With the blood of the lamb as protection (a symbol of the blood atonement of Jesus Christ), the observant Israelite families huddled inside their homes as the destroying angel passed over.  (Mormonism teaches that we can be saved in families, in eternal family units.)

And again, if ye by the grace of God are perfect in Christ, and deny not His power, then are ye sanctified in Christ by the grace of God, through the shedding of the blood of Christ, which is the covenant of the Father unto the remission of your sins, that ye become holy, without spot (Book of Mormon, Moroni 10:33).

The Israelites followed the commandment to use a branch of hyssop to apply the blood of the lamb to the door posts.  A hyssop branch was used to offer vinegar to the dying Christ, and it was an herb used to treat leprosy, a disease the Savior often healed during His ministry.

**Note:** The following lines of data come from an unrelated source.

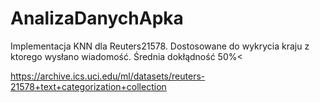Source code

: # AnalizaDanychApka
Implementacja KNN dla Reuters21578.
Dostosowane do wykrycia kraju z ktorego wysłano wiadomość.
Średnia dokłądność 50%<

https://archive.ics.uci.edu/ml/datasets/reuters-21578+text+categorization+collection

The message of the short holiday of Passover is deliverance… deliverance from slavery, deliverance from the bondage of sin, deliverance from ignorance.  Deliverance was performed by God through redemption.  God redeemed Israel from slavery, bondage, sin through the redeeming sacrifice of His Only Begotten Son, the only perfect man who ever lived, the Lamb of God.

Christ completed the imagery by His birth.  As a lamb, He was born in a stable.  Not on December 25th, but on the Passover.